3. Analysis of simulation result

Since the load on the down strut is only axial moment, the spectrums of three-dimensional acceleration response of the engine mount (EM) and transmission mount (TM) under different balancing strategies of mass unbalancing are calculated, as demonstrated in Fig. 3.

The idle speed of the engine studied in this paper is 850 rpm which correspond to the 1st order of 14.17 Hz. Thus, it can be observed from Fig. 3 that the main excitation source of three-cylinder engine is the 1st order and the 1.5th order of the engine. Since the 1.5th order excitation is influenced only by the pitch moment, it remains unchanged under different balancing strategies. When the strategy tends to retain yaw moment of higher magnitude, the response magnitude of the 1st order of EM and TM acceleration in $X$ and $Y$ direction ascends while that in $Z$ direction decreases. The stiffness of EM and TM in $X$ and $Y$ direction is relatively lower, so in order to avoid frequent collision of powertrain mounts on the stop block when the magnitude of yaw moment is higher, the linear space of stiffness in $X$ and $Y$ direction needs to be increased in the design of powertrain mounts. On the other hand, when 75 % yaw is retained, the stiffness of $Z$ direction could be decreased to attenuate rolling vibration which is sensitive for human body.
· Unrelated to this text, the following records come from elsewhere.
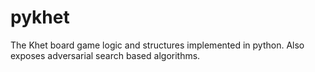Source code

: # pykhet
The Khet board game logic and structures implemented in python. Also exposes adversarial search based algorithms.
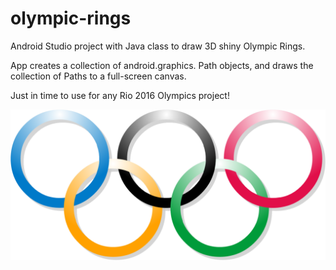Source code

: # olympic-rings
Android Studio project with Java class to draw 3D shiny Olympic Rings.

App creates a collection of android.graphics. Path objects, and draws the collection of Paths to a full-screen canvas.

Just in time to use for any Rio 2016 Olympics project! 


![alt text](screenshots/olympic_rings.png "Olympic Rings image")
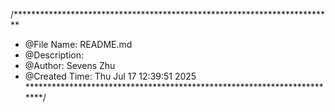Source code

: /*************************************************************************
 * @File Name: README.md
 * @Description: 
 * @Author: Sevens Zhu
 * @Created Time: Thu Jul 17 12:39:51 2025
 ************************************************************************/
Fig. 3. Spectrums of acceleration response

4. Conclusions

In this work, a 6 DOFs powertrain model including three-cylinder engine excitation is proposed to calculate the system response spectrum. It is concluded that if the balancing strategy of retaining 100 % yaw moment is applied, the linear space of stiffness in $X$ and $Y$ direction needs to be increased in the design of powertrain mounts to avoid frequent collision on the stop block while if a part of yaw moment is converted to rolling moment, rolling vibration brought about should be attenuated by decreasing stiffness of $Z$ direction, which can guide the design process.